Originum is fundamentally a language. While the Assimilated Universe and the actual rocks themselves serve as a storage system for the information of everything that has ever existed, that's mostly a lot of bells and whistles for what Originum really serves to do: Universal translation and understanding.
Languages are born from a primary need for communication, which is so broad that it makes sense why Originum also needs to store an absurdly broad amount of information. We even see in the beginning of Ch15 that Raydistorter has a few sequences of calibrating itself to then properly communicate with Hierda because it's combing through all the accumulated knowledge of Originum to approximate the language and means of communication that Hierda uses. This makes sense because languages are also a form of culture (civilization), they can evolve on the spot from seemingly anything like slang and memes (hell just consider Tumblr itself, phrases like blorbo and oh worm and the like, these are all memes, units of culture that become part of Tumblr's 'language' that we understand but other websites might not), so Originum stores a functionally infinite amount of information to cross reference and approximate any new culture and language it comes across.

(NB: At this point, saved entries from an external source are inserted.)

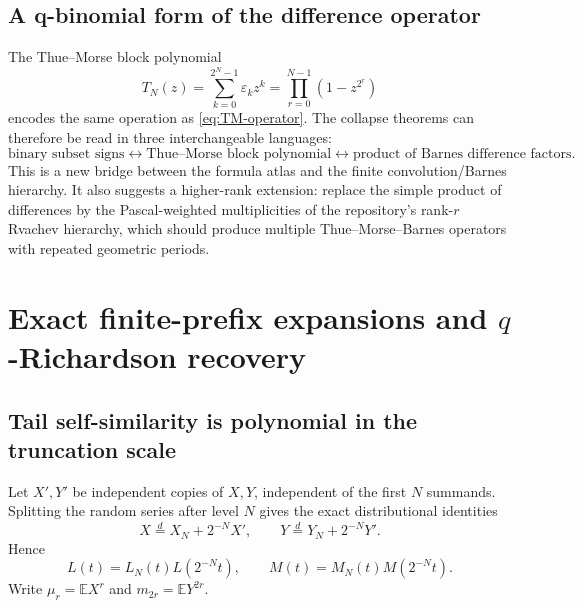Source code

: \documentclass[11pt,oneside]{article}
\theoremstyle{frontier}
\theoremstyle{definition}
\theoremstyle{remark}
\newcommand{\eps}{\varepsilon}
\begin{document}
\subsection{A q-binomial form of the difference operator}

The Thue--Morse block polynomial
\begin{equation}
 T_N(z)=\sum_{k=0}^{2^N-1}\eps_kz^k
 =\prod_{r=0}^{N-1}(1-z^{2^r})
 \label{eq:TN}
\end{equation}
encodes the same operation as \eqref{eq:TM-operator}.  The collapse theorems can therefore be read
in three interchangeable languages:
\begin{equation}
 \text{binary subset signs}
 \longleftrightarrow
 \text{Thue--Morse block polynomial}
 \longleftrightarrow
 \text{product of Barnes difference factors}.
 \label{eq:three-languages}
\end{equation}
This is a new bridge between the formula atlas and the finite convolution/Barnes hierarchy.  It also
suggests a higher-rank extension: replace the simple product of differences by the Pascal-weighted
multiplicities of the repository's rank-$r$ Rvachev hierarchy, which should produce multiple
Thue--Morse--Barnes operators with repeated geometric periods.

\section{Exact finite-prefix expansions and \texorpdfstring{$q$}{q}-Richardson recovery}
\label{sec:richardson}

\subsection{Tail self-similarity is polynomial in the truncation scale}

Let $X',Y'$ be independent copies of $X,Y$, independent of the first $N$ summands.  Splitting the
random series after level $N$ gives the exact distributional identities
\begin{equation}
 X\overset{d}=X_N+2^{-N}X',
 \qquad
 Y\overset{d}=Y_N+2^{-N}Y'.
 \label{eq:tail-self-similarity}
\end{equation}
Hence
\begin{equation}
 L(t)=L_N(t)L(2^{-N}t),
 \qquad
 M(t)=M_N(t)M(2^{-N}t).
 \label{eq:finite-infinite-mgf}
\end{equation}
Write $\mu_r=\mathbb EX^r$ and $m_{2r}=\mathbb EY^{2r}$.
\end{document}
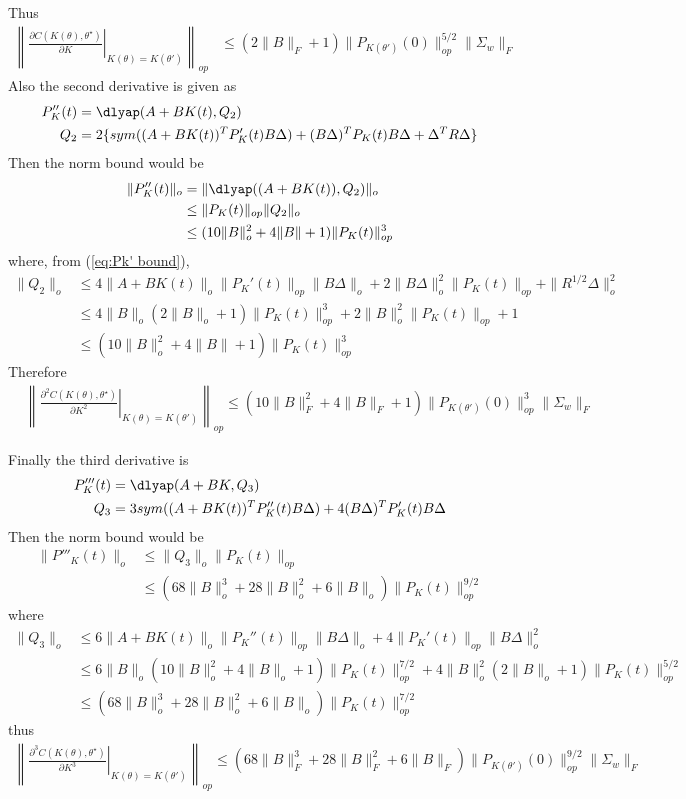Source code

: Thus 
\begin{align}
    \left\|\left.\frac{\partial C(K(\theta), \theta^\star)}{\partial K}\right|_{K(\theta) = K(\theta')}\right\|_{op} 
    &\leq (2\|B\|_F+1)\|P_{K(\theta')}(0)\|^{5/2}_{op} \|\Sigma_w\|_F \label{eq:dC/dK bound}
\end{align}
Also the second derivative is given as
\begin{align*}
    P''_K(t) &= \dlyap(A+BK(t), Q_2) \\
    Q_2 &= 2\{sym((A+BK(t))^TP_K'(t)B\Delta) + (B\Delta)^TP_K(t)B\Delta + \Delta^TR\Delta\}
\end{align*}
Then the norm bound would be
\begin{align*}
    \|P_K''(t)\|_o &= \|\dlyap((A+BK(t)), Q_2)\|_o \\
    &\leq \|P_K(t)\|_{op}\|Q_2\|_o \\
    &\leq (10\|B\|_o^2 + 4\|B\| + 1)\|P_K(t)\|^{3}_{op}
\end{align*}
where, from (\ref{eq:Pk' bound}), 
\begin{align*}
    \|Q_2\|_o &\leq 4\|A+BK(t)\|_o\|P_K'(t)\|_{op}\|B\Delta\|_o + 2\|B\Delta\|_o^2\|P_K(t)\|_{op} + \|R^{1/2}\Delta\|^2_o \\
    &\leq 4\|B\|_o(2\|B\|_o+1)\|P_K(t)\|^{3}_{op} + 2\|B\|_o^2\|P_K(t)\|_{op} + 1 \\
    &\leq (10\|B\|_o^2 + 4\|B\| + 1)\|P_K(t)\|^{3}_{op}
\end{align*}
Therefore
\begin{align}
    &\left\|\left.\frac{\partial^2 C(K(\theta),\theta^\star)}{\partial K^2}\right|_{K(\theta) = K(\theta')}\right\|_{op} 
    \leq (10\|B\|_F^2 + 4\|B\|_F + 1)\|P_{K(\theta')}(0)\|^{3}_{op}\|\Sigma_w\|_F \label{eq:d2C/dK2 bound} 
\end{align}

Finally the third derivative is 
\begin{align*}
    P'''_K(t) &= \dlyap(A+BK, Q_3) \\
    Q_3 &= 3sym((A+BK(t))^TP_K''(t)B\Delta) + 4(B\Delta)^TP_K'(t)B\Delta 
\end{align*}
Then the norm bound would be
\begin{align*}
    \|P'''_K(t)\|_o &\leq \|Q_3\|_o\|P_K(t)\|_{op} \\
    &\leq (68\|B\|_o^3 + 28\|B\|_o^2 + 6\|B\|_o)\|P_K(t)\|^{9/2}_{op}
\end{align*}
where 
\begin{align*}
    \|Q_3\|_o &\leq 6\|A+BK(t)\|_o\|P_K''(t)\|_{op}\|B\Delta\|_o + 4\|P_K'(t)\|_{op} \|B\Delta\|_o^2 \\
    &\leq 6\|B\|_o(10\|B\|_o^2 + 4\|B\|_o + 1)\|P_K(t)\|^{7/2}_{op} + 4\|B\|_o^2(2\|B\|_o+1)\|P_K(t)\|^{5/2}_{op} \\
    &\leq (68\|B\|_o^3 + 28\|B\|_o^2 + 6\|B\|_o)\|P_K(t)\|^{7/2}_{op}
\end{align*}
thus 
\begin{align}
    \left\|\left.\frac{\partial^3 C(K(\theta), \theta^\star)}{\partial K^3}\right|_{K(\theta) = K(\theta')}\right\|_{op}\leq (68\|B\|_F^3 + 28\|B\|_F^2 + 6\|B\|_F)\|P_{K(\theta')}(0)\|^{9/2}_{op}\|\Sigma_w\|_F 
    \label{eq:d3C/dK3 bound}
\end{align}

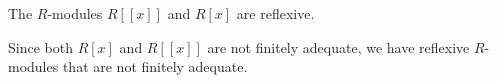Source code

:\begin{corollary}
  The $R$-modules $R[[x]]$ and $R[x]$ are reflexive.
\end{corollary}

Since both $R[x]$ and $R[[x]]$ are not finitely adequate, we have reflexive $R$-modules that are not finitely adequate.



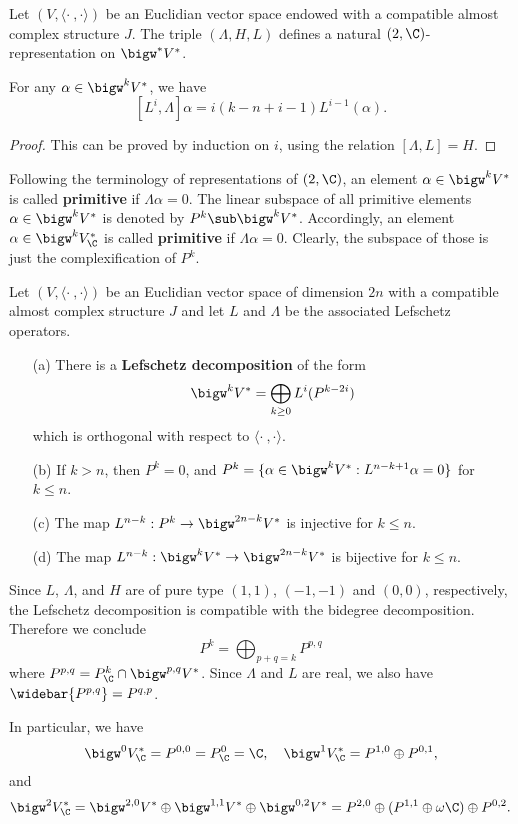 \begin{corollary}
Let $(V,\langle\cdot\ ,\cdot\rangle)$ be an Euclidian vector space endowed with a compatible almost complex structure $J$. The triple $(\Lambda,H,L)$ defines a natural $\sl(2,\C)$-representation on $\bigw^*V^*$.
\end{corollary}
\begin{corollary}\label{almost complex space Lefschetz commutator with dual}
For any $\alpha\in\bigw^kV^*$, we have
\[[L^i,\Lambda]\alpha=i(k-n+i-1)L^{i-1}(\alpha).\]
\end{corollary}
\begin{proof}
This can be proved by induction on $i$, using the relation $[\Lambda,L]=H$.
\end{proof}
Following the terminology of representations of $\sl(2,\C)$, an element $\alpha\in\bigw^kV^*$ is called \textbf{primitive} if $\Lambda\alpha=0$. The linear subspace of all primitive elements $\alpha\in\bigw^kV^*$ is denoted by $P^k\sub\bigw^kV^*$. Accordingly, an element $\alpha\in\bigw^kV^*_{\C}$ is called \textbf{primitive} if $\Lambda\alpha=0$. Clearly, the subspace of those is just the complexification of $P^k$.
\begin{proposition}\label{almost complex space Lefschetz decomposition}
Let $(V,\langle\cdot\ ,\cdot\rangle)$ be an Euclidian vector space of dimension $2n$ with a compatible almost complex structure $J$ and let $L$ and $\Lambda$ be the associated Lefschetz operators.
\begin{itemize}
\item[(a)] There is a \textbf{Lefschetz decomposition} of the form
\[\bigw^kV^*=\bigoplus_{k\geq 0} L^i(P^{k-2i})\]
which is orthogonal with respect to $\langle\cdot\ ,\cdot\rangle$.
\item[(b)] If $k>n$, then $P^k=0$, and $P^k=\{\alpha\in\bigw^kV^*:L^{n-k+1}\alpha=0\}$ for $k\leq n$.
\item[(c)] The map $L^{n-k}:P^k\to\bigw^{2n-k}V^*$ is injective for $k\leq n$.
\item[(d)] The map $L^{n-k}:\bigw^kV^*\to\bigw^{2n-k}V^*$ is bijective for $k\leq n$.
\end{itemize}
\end{proposition}
\begin{remark}
Since $L$, $\Lambda$, and $H$ are of pure type $(1,1)$, $(-1,-1)$ and $(0,0)$, respectively, the Lefschetz decomposition is compatible with the bidegree decomposition. Therefore we conclude
\[P^k=\bigoplus_{p+q=k}P^{p,q}\]
where $P^{p,q}=P^k_{\C}\cap\bigw^{p,q}V^*$. Since $\Lambda$ and $L$ are real, we also have $\widebar{P^{p,q}}=P^{q,p}$.\par
In particular, we have
\[\bigw^0V^*_{\C}=P^{0,0}=P^0_{\C}=\C,\quad \bigw^1V^*_{\C}=P^{1,0}\oplus P^{0,1},\]
and
\[\bigw^2V^*_{\C}=\bigw^{2,0}V^*\oplus\bigw^{1,1}V^*\oplus\bigw^{0,2}V^*=P^{2,0}\oplus(P^{1,1}\oplus\omega\C)\oplus P^{0,2}.\]
\end{remark}
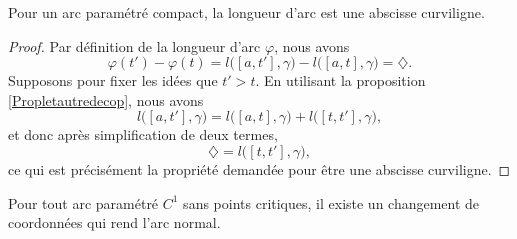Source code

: \begin{lemma}
Pour un arc paramétré compact, la longueur d'arc est une abscisse curviligne.
\end{lemma}

\begin{proof}
Par définition de la longueur d'arc $\varphi$, nous avons
\begin{equation}
    \varphi(t')-\varphi(t)=l\big( [a,t'],\gamma \big)-l\big( [a,t],\gamma \big)=\diamondsuit.
\end{equation}
Supposons pour fixer les idées que $t'>t$. En utilisant la proposition \ref{Propletautredecop}, nous avons
\begin{equation}
    l\big( [a,t'],\gamma \big)=l\big( [a,t],\gamma \big)+l\big( [t,t'],\gamma \big),
\end{equation}
et donc après simplification de deux termes,
\begin{equation}
    \diamondsuit=l\big( [t,t'],\gamma \big),
\end{equation}
ce qui est précisément la propriété demandée pour être une abscisse curviligne.
\end{proof}

\begin{proposition}     \label{PropExisteChmNorm}
Pour tout arc paramétré $C^1$ sans points critiques, il existe un changement de coordonnées qui rend l'arc normal.
\end{proposition}

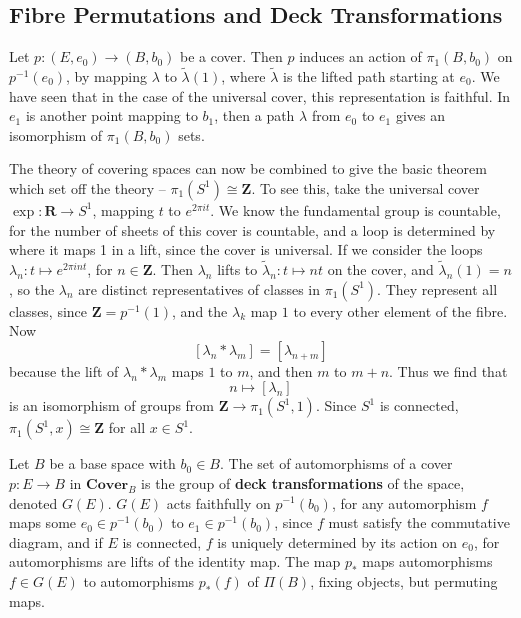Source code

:\subsection{Fibre Permutations and Deck Transformations}

Let $p: (E,e_0) \to (B,b_0)$ be a cover. Then $p$ induces an action of $\pi_1(B,b_0)$ on $p^{-1}(e_0)$, by mapping $\lambda$ to $\tilde{\lambda}(1)$, where $\tilde{\lambda}$ is the lifted path starting at $e_0$. We have seen that in the case of the universal cover, this representation is faithful. In $e_1$ is another point mapping to $b_1$, then a path $\lambda$ from $e_0$ to $e_1$ gives an isomorphism of $\pi_1(B,b_0)$ sets.

\begin{example}
    The theory of covering spaces can now be combined to give the basic theorem which set off the theory -- $\pi_1(S^1) \cong \mathbf{Z}$. To see this, take the universal cover $\exp: \mathbf{R} \to S^1$, mapping $t$ to $e^{2 \pi it}$. We know the fundamental group is countable, for the number of sheets of this cover is countable, and a loop is determined by where it maps 1 in a lift, since the cover is universal. If we consider the loops $\lambda_n: t \mapsto e^{2 \pi i n t}$, for $n \in \mathbf{Z}$. Then $\lambda_n$ lifts to $\tilde{\lambda}_n: t \mapsto nt$ on the cover, and $\tilde{\lambda}_n(1) = n$, so the $\lambda_n$ are distinct representatives of classes in $\pi_1(S^1)$. They represent all classes, since $\mathbf{Z} = p^{-1}(1)$, and the $\lambda_k$ map $1$ to every other element of the fibre. Now
    \[ [\lambda_n * \lambda_m] = [\lambda_{n+m}] \]
    because the lift of $\lambda_n * \lambda_m$ maps $1$ to $m$, and then $m$ to $m + n$. Thus we find that
    \[ n \mapsto [\lambda_n] \]
    is an isomorphism of groups from $\mathbf{Z} \to \pi_1(S^1, 1)$. Since $S^1$ is connected, $\pi_1(S^1, x) \cong \mathbf{Z}$ for all $x \in S^1$.
\end{example}

Let $B$ be a base space with $b_0 \in B$. The set of automorphisms of a cover $p: E \to B$ in $\textbf{Cover}_B$ is the group of {\bf deck transformations} of the space, denoted $G(E)$. $G(E)$ acts faithfully on $p^{-1}(b_0)$, for any automorphism $f$ maps some $e_0 \in p^{-1}(b_0)$ to $e_1 \in p^{-1}(b_0)$, since $f$ must satisfy the commutative diagram, and if $E$ is connected, $f$ is uniquely determined by its action on $e_0$, for automorphisms are lifts of the identity map. The map $p_*$ maps automorphisms $f \in G(E)$ to automorphisms $p_*(f)$ of $\Pi(B)$, fixing objects, but permuting maps.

Originum thus has a by-design need to be stagnant as opposed to ever evolving, a Rosetta Stone for any form of language it can come across.
And yet, Terra evolved it still, because the arts are still a form of communication. By nature of Originum being a language, it is still capable of the evolution any language can undergo: Cross-culture idea mixing and remixing, songs, paintings, theater, puns, memes, these are all things that can emerge from any sort of language, forms of self-expression that, in a lot of ways, go beyond language.
To Terra, the Arts derived from Originum are a form of self expression, a way to evolve beyond the static nature of a singular universal, unchanging language. A way to continually evolve language and communication. Theresa in severing the thread of fate that bound Terra's fate to Originum is also what lets them evolve beyond a set meaning.
To Priestess? Priestess literally does not care for the Arts. She does not recognize any significance in something as small as changing a name.